* Data for this exercise *
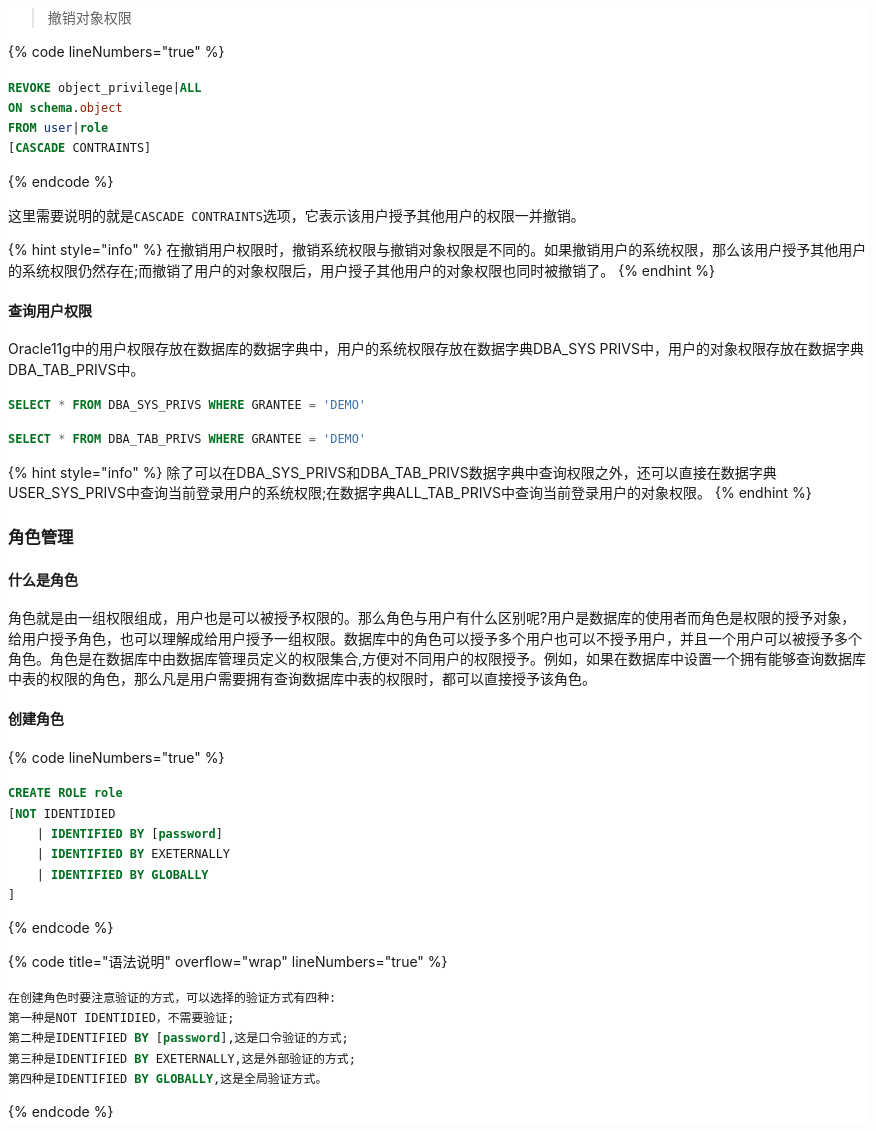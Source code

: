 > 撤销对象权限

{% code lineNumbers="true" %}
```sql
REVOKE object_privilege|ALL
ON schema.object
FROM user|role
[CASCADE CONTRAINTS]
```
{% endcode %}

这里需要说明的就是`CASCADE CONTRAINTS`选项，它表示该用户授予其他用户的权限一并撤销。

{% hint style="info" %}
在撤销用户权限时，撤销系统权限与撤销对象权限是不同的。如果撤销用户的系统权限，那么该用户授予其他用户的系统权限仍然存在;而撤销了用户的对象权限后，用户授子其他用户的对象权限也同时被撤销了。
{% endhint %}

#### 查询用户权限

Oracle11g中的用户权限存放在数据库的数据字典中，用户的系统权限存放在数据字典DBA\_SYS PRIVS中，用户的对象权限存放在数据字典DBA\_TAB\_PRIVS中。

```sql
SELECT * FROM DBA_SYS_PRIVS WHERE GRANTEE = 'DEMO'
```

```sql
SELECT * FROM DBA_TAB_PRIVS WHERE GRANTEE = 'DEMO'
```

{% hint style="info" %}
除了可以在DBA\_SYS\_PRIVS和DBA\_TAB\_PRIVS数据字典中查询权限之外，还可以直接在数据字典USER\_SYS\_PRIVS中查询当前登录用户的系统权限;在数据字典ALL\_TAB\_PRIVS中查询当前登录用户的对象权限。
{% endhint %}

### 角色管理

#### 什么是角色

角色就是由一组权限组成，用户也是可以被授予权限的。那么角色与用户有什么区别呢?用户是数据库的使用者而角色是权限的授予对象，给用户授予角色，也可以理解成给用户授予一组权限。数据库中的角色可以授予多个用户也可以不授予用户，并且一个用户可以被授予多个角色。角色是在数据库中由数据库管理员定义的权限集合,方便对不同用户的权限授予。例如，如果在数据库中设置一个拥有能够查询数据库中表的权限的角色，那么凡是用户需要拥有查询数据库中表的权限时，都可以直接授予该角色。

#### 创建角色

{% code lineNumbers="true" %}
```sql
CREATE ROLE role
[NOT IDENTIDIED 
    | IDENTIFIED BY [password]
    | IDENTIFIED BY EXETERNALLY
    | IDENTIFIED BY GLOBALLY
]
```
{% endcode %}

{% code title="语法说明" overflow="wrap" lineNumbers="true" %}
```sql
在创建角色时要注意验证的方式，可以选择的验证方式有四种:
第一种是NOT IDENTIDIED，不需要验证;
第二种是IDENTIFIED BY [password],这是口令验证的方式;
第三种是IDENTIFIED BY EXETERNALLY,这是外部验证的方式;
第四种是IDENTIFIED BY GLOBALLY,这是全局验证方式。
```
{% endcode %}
* * *
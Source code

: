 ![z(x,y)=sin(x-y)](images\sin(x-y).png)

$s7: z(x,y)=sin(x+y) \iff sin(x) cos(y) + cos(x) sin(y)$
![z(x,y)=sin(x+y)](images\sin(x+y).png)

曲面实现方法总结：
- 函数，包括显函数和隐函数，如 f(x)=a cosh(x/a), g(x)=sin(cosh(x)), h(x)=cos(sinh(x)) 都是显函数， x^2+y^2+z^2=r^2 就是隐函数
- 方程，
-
==
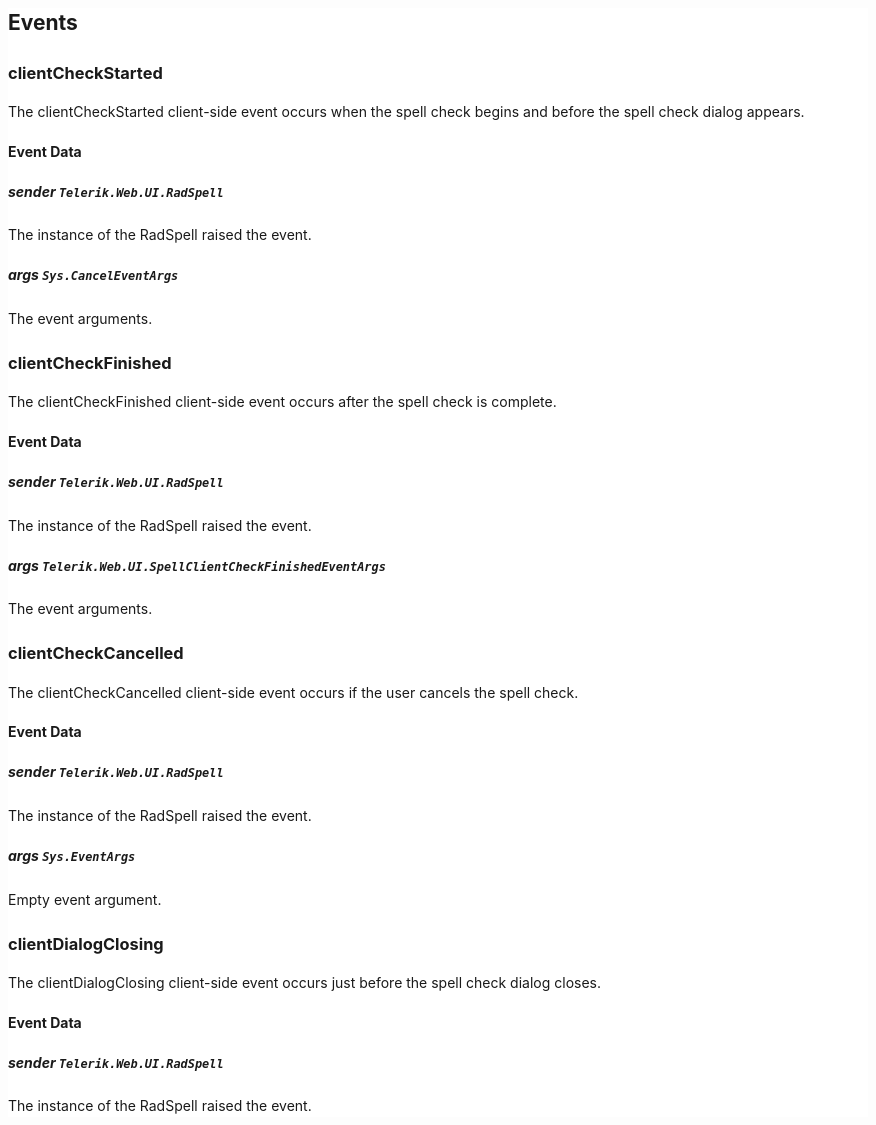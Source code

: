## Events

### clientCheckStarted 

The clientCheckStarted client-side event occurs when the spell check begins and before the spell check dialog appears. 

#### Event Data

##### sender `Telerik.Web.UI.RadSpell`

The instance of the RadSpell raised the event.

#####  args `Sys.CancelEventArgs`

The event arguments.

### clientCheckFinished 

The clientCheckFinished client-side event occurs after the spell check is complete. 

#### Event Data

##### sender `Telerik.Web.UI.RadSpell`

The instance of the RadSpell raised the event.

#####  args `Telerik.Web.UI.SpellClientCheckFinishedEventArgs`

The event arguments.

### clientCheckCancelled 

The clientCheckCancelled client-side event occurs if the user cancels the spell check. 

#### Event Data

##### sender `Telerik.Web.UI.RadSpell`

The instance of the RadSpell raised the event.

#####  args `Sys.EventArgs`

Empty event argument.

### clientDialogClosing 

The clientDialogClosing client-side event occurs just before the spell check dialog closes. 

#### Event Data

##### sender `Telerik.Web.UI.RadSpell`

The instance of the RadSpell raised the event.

* About this task *
Look through the entries and find each line that has the string "images". Copy those lines.

* Solution *
: ![z(x,y)=sin(x-y)](images\sin(x-y).png)
![z(x,y)=sin(x+y)](images\sin(x+y).png)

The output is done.